◆ **Your assignment**
Starting at the line with "LLMs 提示语句子编写指南，可能有助于减少幻觉风险：" in it, reproduce each line below through the last one, exactly, and include nothing else.

Collection entries:

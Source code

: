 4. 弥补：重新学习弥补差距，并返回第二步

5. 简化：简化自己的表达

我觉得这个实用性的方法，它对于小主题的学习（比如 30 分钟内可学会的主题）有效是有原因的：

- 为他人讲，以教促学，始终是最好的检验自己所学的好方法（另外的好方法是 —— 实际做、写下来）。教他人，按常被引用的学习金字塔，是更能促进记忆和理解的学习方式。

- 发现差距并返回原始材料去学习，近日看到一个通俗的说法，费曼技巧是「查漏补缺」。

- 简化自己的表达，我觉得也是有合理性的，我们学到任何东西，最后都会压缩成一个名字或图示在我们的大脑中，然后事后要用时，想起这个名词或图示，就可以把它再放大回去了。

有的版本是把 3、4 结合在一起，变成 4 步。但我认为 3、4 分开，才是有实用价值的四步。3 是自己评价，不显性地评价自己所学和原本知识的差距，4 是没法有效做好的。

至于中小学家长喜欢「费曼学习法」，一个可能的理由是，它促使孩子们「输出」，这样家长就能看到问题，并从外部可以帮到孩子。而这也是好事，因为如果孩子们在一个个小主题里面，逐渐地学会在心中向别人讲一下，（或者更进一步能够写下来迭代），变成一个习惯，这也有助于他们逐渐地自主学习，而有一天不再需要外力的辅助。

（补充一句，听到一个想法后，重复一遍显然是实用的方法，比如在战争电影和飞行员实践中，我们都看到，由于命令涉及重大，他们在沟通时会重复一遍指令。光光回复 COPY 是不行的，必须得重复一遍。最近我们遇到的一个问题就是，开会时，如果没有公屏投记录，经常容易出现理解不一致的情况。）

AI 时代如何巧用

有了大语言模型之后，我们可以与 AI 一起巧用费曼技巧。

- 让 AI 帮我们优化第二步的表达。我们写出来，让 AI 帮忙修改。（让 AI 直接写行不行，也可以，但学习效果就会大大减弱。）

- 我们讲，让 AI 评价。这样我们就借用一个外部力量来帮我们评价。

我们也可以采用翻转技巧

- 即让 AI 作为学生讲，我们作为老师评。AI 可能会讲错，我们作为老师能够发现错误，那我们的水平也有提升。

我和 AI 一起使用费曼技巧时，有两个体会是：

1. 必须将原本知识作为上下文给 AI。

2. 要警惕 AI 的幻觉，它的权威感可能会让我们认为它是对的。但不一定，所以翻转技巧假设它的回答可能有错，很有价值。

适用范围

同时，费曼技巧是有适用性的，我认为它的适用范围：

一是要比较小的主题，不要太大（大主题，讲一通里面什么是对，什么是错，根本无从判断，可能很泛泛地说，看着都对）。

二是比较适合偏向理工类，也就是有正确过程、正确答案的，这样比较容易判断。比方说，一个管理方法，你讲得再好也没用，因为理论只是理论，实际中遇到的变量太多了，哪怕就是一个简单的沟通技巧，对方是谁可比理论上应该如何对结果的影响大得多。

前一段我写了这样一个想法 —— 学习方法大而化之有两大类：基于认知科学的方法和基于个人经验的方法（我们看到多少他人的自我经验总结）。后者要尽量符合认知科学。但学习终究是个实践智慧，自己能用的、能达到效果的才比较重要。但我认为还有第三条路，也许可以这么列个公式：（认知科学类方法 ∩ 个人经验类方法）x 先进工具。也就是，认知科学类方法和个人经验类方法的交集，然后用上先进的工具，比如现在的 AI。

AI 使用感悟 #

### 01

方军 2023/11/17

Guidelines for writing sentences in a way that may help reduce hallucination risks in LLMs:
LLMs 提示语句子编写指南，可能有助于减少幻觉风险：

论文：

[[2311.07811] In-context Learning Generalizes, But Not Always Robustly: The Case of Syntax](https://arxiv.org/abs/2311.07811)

◆ **Answer to this task**
LLMs 提示语句子编写指南，可能有助于减少幻觉风险：

论文：

[[2311.07811] In-context Learning Generalizes, But Not Always Robustly: The Case of Syntax](https://arxiv.org/abs/2311.07811)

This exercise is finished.